En échange de droits de douane préférentiels, les partenaires commerciaux des États-Unis s’engagent à effectuer des investissements et des achats importants sur le marché américain, tout en offrant un meilleur accès au marché pour les exportateurs américains, avec certaines exemptions sectorielles et dérogations ciblées. Les « accords » conclus jusqu’à présent, qui ne sont en réalité que des cadres de négociation – se répartissent en trois grandes catégories :

  • Les proches alliés : Avec l’accord sur l’économie et la prospérité entre les États-Unis et le Royaume-Uni, le Royaume-Uni a obtenu les conditions les plus favorables à ce jour, avec des droits de douane de base de 10 %. En raison des exemptions et des dérogations, le taux de droits de douane effectif pourrait être inférieur à 10 %. L’accord est axé sur l’agriculture, l’automobile, l’aérospatiale et les produits pharmaceutiques, tandis que l’acier et l’aluminium sont visés par des taux plus élevés.   

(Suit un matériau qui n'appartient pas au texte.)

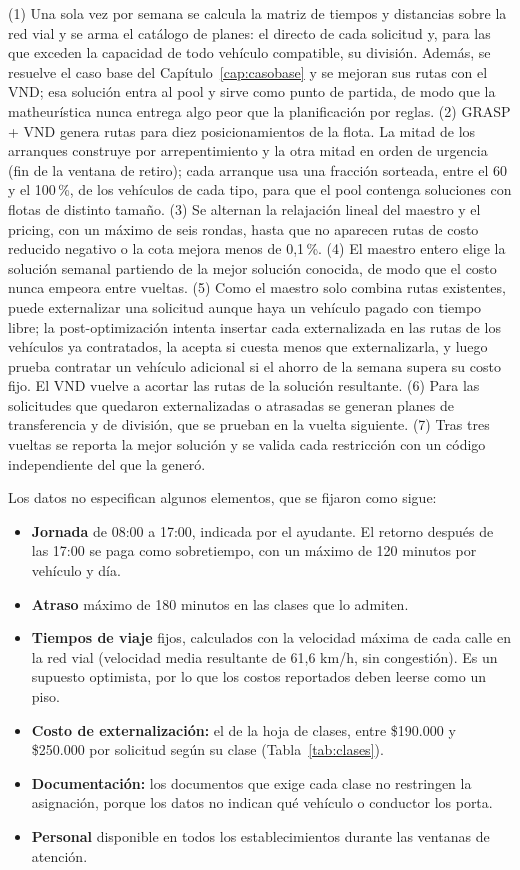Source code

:  (1) Una sola vez por semana se calcula la matriz de tiempos y distancias sobre la red vial y se arma el catálogo de planes: el directo de cada solicitud y, para las que exceden la capacidad de todo vehículo compatible, su división. Además, se resuelve el caso base del Capítulo~\ref{cap:casobase} y se mejoran sus rutas con el VND; esa solución entra al pool y sirve como punto de partida, de modo que la matheurística nunca entrega algo peor que la planificación por reglas. (2) GRASP + VND genera rutas para diez posicionamientos de la flota. La mitad de los arranques construye por arrepentimiento y la otra mitad en orden de urgencia (fin de la ventana de retiro); cada arranque usa una fracción sorteada, entre el 60 y el 100\,\%, de los vehículos de cada tipo, para que el pool contenga soluciones con flotas de distinto tamaño. (3) Se alternan la relajación lineal del maestro y el pricing, con un máximo de seis rondas, hasta que no aparecen rutas de costo reducido negativo o la cota mejora menos de 0,1\,\%. (4) El maestro entero elige la solución semanal partiendo de la mejor solución conocida, de modo que el costo nunca empeora entre vueltas. (5) Como el maestro solo combina rutas existentes, puede externalizar una solicitud aunque haya un vehículo pagado con tiempo libre; la post-optimización intenta insertar cada externalizada en las rutas de los vehículos ya contratados, la acepta si cuesta menos que externalizarla, y luego prueba contratar un vehículo adicional si el ahorro de la semana supera su costo fijo. El VND vuelve a acortar las rutas de la solución resultante. (6) Para las solicitudes que quedaron externalizadas o atrasadas se generan planes de transferencia y de división, que se prueban en la vuelta siguiente. (7) Tras tres vueltas se reporta la mejor solución y se valida cada restricción con un código independiente del que la generó.

 Los datos no especifican algunos elementos, que se fijaron como sigue:
\begin{itemize}\itemsep0pt
\item \textbf{Jornada} de 08:00 a 17:00, indicada por el ayudante. El retorno después de las 17:00 se paga como sobretiempo, con un máximo de 120 minutos por vehículo y día.
\item \textbf{Atraso} máximo de 180 minutos en las clases que lo admiten.
\item \textbf{Tiempos de viaje} fijos, calculados con la velocidad máxima de cada calle en la red vial (velocidad media resultante de 61,6 km/h, sin congestión). Es un supuesto optimista, por lo que los costos reportados deben leerse como un piso.
\item \textbf{Costo de externalización:} el de la hoja de clases, entre \$190.000 y \$250.000 por solicitud según su clase (Tabla~\ref{tab:clases}).
\item \textbf{Documentación:} los documentos que exige cada clase no restringen la asignación, porque los datos no indican qué vehículo o conductor los porta.
\item \textbf{Personal} disponible en todos los establecimientos durante las ventanas de atención.
\end{itemize}
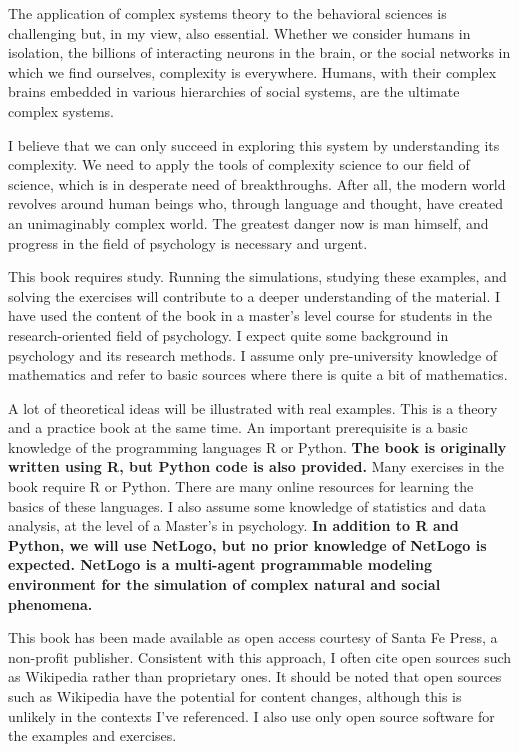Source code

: \documentclass[
  a4paper,
  DIV=11,
  numbers=noendperiod,
  oneside]{scrreprt}
\begin{document}
The application of complex systems theory to the behavioral sciences is
challenging but, in my view, also essential. Whether we consider humans
in isolation, the billions of interacting neurons in the brain, or the
social networks in which we find ourselves, complexity is everywhere.
Humans, with their complex brains embedded in various hierarchies of
social systems, are the ultimate complex systems.

I believe that we can only succeed in exploring this system by
understanding its complexity. We need to apply the tools of complexity
science to our field of science, which is in desperate need of
breakthroughs. After all, the modern world revolves around human beings
who, through language and thought, have created an unimaginably complex
world. The greatest danger now is man himself, and progress in the field
of psychology is necessary and urgent.

This book requires study. Running the simulations, studying these
examples, and solving the exercises will contribute to a deeper
understanding of the material. I have used the content of the book in a
master's level course for students in the research-oriented field of
psychology. I expect quite some background in psychology and its
research methods. I assume only pre-university knowledge of mathematics
and refer to basic sources where there is quite a bit of mathematics.

A lot of theoretical ideas will be illustrated with real examples. This
is a theory and a practice book at the same time. An important
prerequisite is a basic knowledge of the programming languages R or
Python. \textbf{The book is originally written using R, but Python code
is also provided.} Many exercises in the book require R or Python. There
are many online resources for learning the basics of these languages. I
also assume some knowledge of statistics and data analysis, at the level
of a Master's in psychology. \textbf{In addition to R and Python, we
will use NetLogo, but no prior knowledge of NetLogo is expected. NetLogo
is a multi-agent programmable modeling environment for the simulation of
complex natural and social phenomena.}

This book has been made available as open access courtesy of Santa Fe
Press, a non-profit publisher. Consistent with this approach, I often
cite open sources such as Wikipedia rather than proprietary ones. It
should be noted that open sources such as Wikipedia have the potential
for content changes, although this is unlikely in the contexts I've
referenced. I also use only open source software for the examples and
exercises.
\end{document}
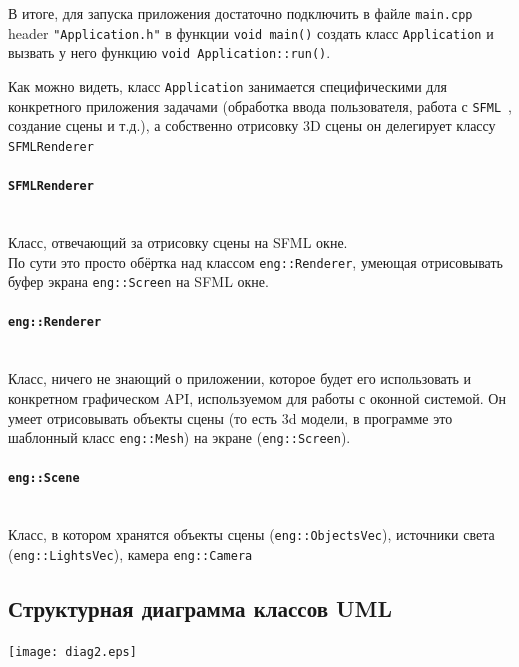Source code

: \documentclass{article}
\begin{document}
В итоге, для запуска приложения достаточно подключить в файле \texttt{main.cpp} header \texttt{"Application.h"} в функции \texttt{void main()} создать класс \texttt{Application} и вызвать у него функцию \texttt{void Application::run()}. 

Как можно видеть, класс \texttt{Application} занимается специфическими для конкретного приложения задачами (обработка ввода пользователя, работа с \texttt{SFML}~\cite{sfml}, создание сцены и т.д.), а собственно отрисовку 3D сцены он делегирует классу \texttt{SFMLRenderer}

\paragraph{\texttt{SFMLRenderer}}
$\text{}$\\
Класс, отвечающий за отрисовку сцены на SFML окне. \\
По сути это просто обёртка над классом \texttt{eng::Renderer}, умеющая отрисовывать буфер экрана \texttt{eng::Screen} на SFML окне.

\paragraph{\texttt{eng::Renderer}}
$\text{}$\\
Класс, ничего не знающий о приложении, которое будет его использовать и конкретном графическом API, используемом для работы с оконной системой. Он умеет отрисовывать объекты сцены (то есть 3d модели, в программе это шаблонный класс \texttt{eng::Mesh}) на экране (\texttt{eng::Screen}).

\paragraph{\texttt{eng::Scene}}
$\text{}$\\
Класс, в котором хранятся объекты сцены (\texttt{eng::ObjectsVec}), источники света (\texttt{eng::LightsVec}), камера \texttt{eng::Camera}

\subsection{Структурная диаграмма классов UML}
\texttt{[image: diag2.eps]}
\end{document}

  • Le noyau commercial : L’Union européenne, le Japon et la Corée du Sud, qui sont parmi les plus importants partenaires commerciaux des États-Unis, ont obtenu des droits de douane de base de 15 %, ce qui les place sur un pied d’égalité les uns avec les autres. Encore une fois, les exemptions et dérogations pourraient réduire le taux de droit de douane effectif.

  • Tous les autres : Les pays qui n’obtiennent pas de droits douaniers préférentiels seront assujettis à des droits de douane de base élevés ou à des droits de douane à la carte (p. ex., les droits de douane de 50 % sur le Brésil).

Qu’il y ait accord ou pas, le Canada fait face à d’importants obstacles. Une récession de la productivité qui dure depuis plusieurs années, combinée à un resserrement de l’immigration, à des frictions commerciales et à une incertitude macroéconomique élevée, signifie que des choix difficiles attendent les dirigeants politiques et économiques du Canada. 

  • En plus d’augmenter les droits de douane imposés au Canada juste avant la date limite du 1er août, Trump a imposé des tarifs coûteux à plusieurs pays – dont 39 % pour la Suisse.

  • Le Mexique bénéficie d’un sursis de 90 jours à la suite d’un appel entre Trump et la présidente mexicaine Claudia Sheinbaum.

  • Ford, le deuxième constructeur automobile américain en importance, affirme que les accords commerciaux conclus avec l’Union européenne, le Japon et la Corée du Sud le placent dans une position très défavorable, puisque la majorité de ses véhicules sont fabriqués aux États-Unis et qu’il dépend fortement de l’importation de pièces. Rien qu’au deuxième trimestre, Ford affirme que les droits de douane lui ont coûté 800 millions $ US.

  • Les titres américains du secteur des transports ont subi leur plus forte baisse depuis avril, l’indice Dow Jones Transportation Average ayant cédé 7 %.

  • Les transbordements –soit les marchandises expédiées aux États-Unis par l’intermédiaire d’autres pays pour contourner les droits douaniers liés au pays d’origine – seront désormais assujettis à des droits de douane de 40 %. Selon les experts, la Chine sera la plus durement touchée par le durcissement des mesures américaines contre les expéditions indirectes. 

  • Les répercussions de l’accord commercial entre les États-Unis et l’Union européenne ont entraîné la pire semaine pour l’euro depuis 2022.